- Directed by: R.V. Subramanyam
- Written by: R.V. Subramanyam
- Produced by: Anil Kiran Kaushal Kiran Vijay Kiran
- Starring: Aashish Raj Bidkikar Simran Sharma
- Cinematography: Prasad GK
- Edited by: Shiva Y Prasad
- Music by: Sai Karthik
- Distributed by: VKA Films
- Release date: 5 January 2018;
- Running time: 122 minutes
- Country: India
- Language: Telugu

= Ego (2018 film) =

2018 film directed by R.V. Subramanyam

Ego is a 2018 Indian Telugu-language drama film written and directed by R.V. Subramanyam.

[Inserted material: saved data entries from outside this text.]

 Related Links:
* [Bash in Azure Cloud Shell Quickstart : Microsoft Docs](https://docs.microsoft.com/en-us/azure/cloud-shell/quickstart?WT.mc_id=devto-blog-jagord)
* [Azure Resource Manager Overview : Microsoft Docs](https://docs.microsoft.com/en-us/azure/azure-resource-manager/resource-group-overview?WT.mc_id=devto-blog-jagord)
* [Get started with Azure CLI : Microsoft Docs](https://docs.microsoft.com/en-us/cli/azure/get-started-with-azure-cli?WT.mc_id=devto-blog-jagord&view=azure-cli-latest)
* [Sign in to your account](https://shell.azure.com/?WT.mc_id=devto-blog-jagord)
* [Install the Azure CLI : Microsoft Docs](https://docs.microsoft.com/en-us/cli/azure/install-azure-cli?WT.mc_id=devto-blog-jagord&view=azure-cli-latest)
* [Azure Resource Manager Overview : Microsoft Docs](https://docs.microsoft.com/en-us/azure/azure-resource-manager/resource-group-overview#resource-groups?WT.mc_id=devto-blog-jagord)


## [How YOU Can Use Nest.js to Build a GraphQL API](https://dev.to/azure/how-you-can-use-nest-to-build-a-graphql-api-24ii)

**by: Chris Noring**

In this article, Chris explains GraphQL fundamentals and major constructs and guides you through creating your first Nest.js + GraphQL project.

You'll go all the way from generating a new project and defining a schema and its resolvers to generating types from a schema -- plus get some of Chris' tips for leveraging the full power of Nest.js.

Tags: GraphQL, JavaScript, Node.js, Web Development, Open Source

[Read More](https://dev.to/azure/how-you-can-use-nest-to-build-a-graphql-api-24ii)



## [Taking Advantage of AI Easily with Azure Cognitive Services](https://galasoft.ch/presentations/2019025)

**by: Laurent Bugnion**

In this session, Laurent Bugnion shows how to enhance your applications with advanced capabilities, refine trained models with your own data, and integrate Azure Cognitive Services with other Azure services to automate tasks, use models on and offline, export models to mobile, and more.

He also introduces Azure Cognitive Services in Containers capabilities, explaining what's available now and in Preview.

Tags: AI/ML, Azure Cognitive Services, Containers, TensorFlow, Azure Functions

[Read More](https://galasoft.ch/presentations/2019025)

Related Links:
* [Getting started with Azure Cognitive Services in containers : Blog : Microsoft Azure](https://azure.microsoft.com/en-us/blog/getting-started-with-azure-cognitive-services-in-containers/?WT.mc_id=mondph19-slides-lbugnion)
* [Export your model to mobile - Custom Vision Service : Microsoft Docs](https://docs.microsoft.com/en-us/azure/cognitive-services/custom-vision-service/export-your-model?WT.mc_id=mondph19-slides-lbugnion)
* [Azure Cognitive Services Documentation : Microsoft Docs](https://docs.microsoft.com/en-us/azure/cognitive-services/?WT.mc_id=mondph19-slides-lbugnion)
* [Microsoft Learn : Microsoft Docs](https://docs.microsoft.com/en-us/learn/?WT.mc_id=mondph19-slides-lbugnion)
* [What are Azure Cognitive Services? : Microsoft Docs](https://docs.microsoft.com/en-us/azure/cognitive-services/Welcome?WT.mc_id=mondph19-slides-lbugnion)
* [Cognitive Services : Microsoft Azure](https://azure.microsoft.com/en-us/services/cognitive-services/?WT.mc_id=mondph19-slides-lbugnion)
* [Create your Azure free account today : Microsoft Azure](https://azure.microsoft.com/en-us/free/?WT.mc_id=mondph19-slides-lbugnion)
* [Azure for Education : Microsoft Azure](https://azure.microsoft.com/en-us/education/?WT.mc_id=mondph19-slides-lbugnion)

It stars Aashish Raj Bidkikar and Simran Sharma.

== Soundtrack ==

| No. | Title | Singer(s) | Length |
|---|---|---|---|
| 1. | "Emo Idivarakemo" | Shreya Ghoshal, Dinkar |  |
| 2. | "O Naatu Kurroda" | Aparna Nandan, Prativa |  |
| 3. | "Akkada Undo" | Sai Charan |  |
| 4. | "Kurrodu Perfect" | Anurag Kulkarni |  |
| 5. | "O Buri Buggala" | Sai Karthik |  |

==Reception==

The Hans India gave 2.75 stars stating, "The movie is good in parts and could have been much better than what it was now".